Picea glauca 'Scotia Spider' / Scotia Spider white spruce

Picea glauca 'Scotia Spider' is an upright, open-growing selection of White spruce. It is unique and interesting with its snakelike growth habit, curious hook-like growth at terminal ends, sparse foliage and minimal inter-nodal branching, making it a unique centerpiece for smaller selections that surround it in the landscape. Scotia Spider has the potential to be a fast growing cultivar with specimens averaging 1-2' (.03 - .61m) of growth a year (20' [6.1m] tall by 6' [1.83m] wide after 20 years).

Bill Journeay discovered this curious cultivar in Lunenburg County, Nova Scotia, Canada in 1991 along a major highway where it still lives. He named it for its gangly, spider-like growth habit. Journeay has recently reported that the original tree is damaged and risks being destroyed as highway maintenance closes in on it. It has been successfully grafted and is established at Kingsbrae Gardens in St Andrews New Brunswick as well as private gardens in New Brunswick and Nova Scotia. (See Conifer Quarterly Vol. 26 No. 2, Spring 2009)

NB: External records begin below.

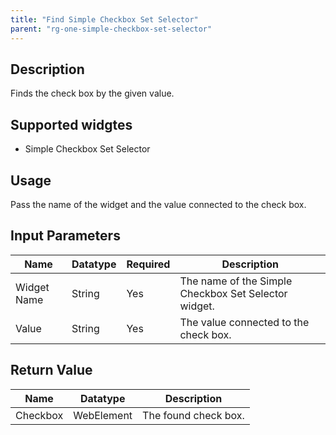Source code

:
 ```yaml
---
title: "Find Simple Checkbox Set Selector"
parent: "rg-one-simple-checkbox-set-selector"
---
```


## Description
Finds the check box by the given value.

## Supported widgtes
 + Simple Checkbox Set Selector

## Usage
Pass the name of the widget and the value connected to the check box.

## Input Parameters


Name | Datatype | Required | Description
---- | -------- | -------- | ---------------
Widget Name | String | Yes | The name of the Simple Checkbox Set Selector widget.
Value | String | Yes | The value connected to the check box.

## Return Value

Name | Datatype | Description
---- | --------- | ---------------
Checkbox | WebElement | The found check box.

This cultivar was registered through the ACS Conifer Registration program and accepted by the International Conifer Registry at the Royal Horticultural Society. William C. Journeay is officially recognized as both the originator (1991) and registrant (2011). It is currently being introduced through Kingsbrae Gardens, St. Andrews, New Brunswick, Canada and various private gardens.

Picea glauca 'Scotia Spider' -- one of the first propagations growing in the Jouneay garden.
Photo by Bill Journeay
Picea glauca 'Scotia Spider' -- the original tree found in the wild in Nova Scotia, Canada.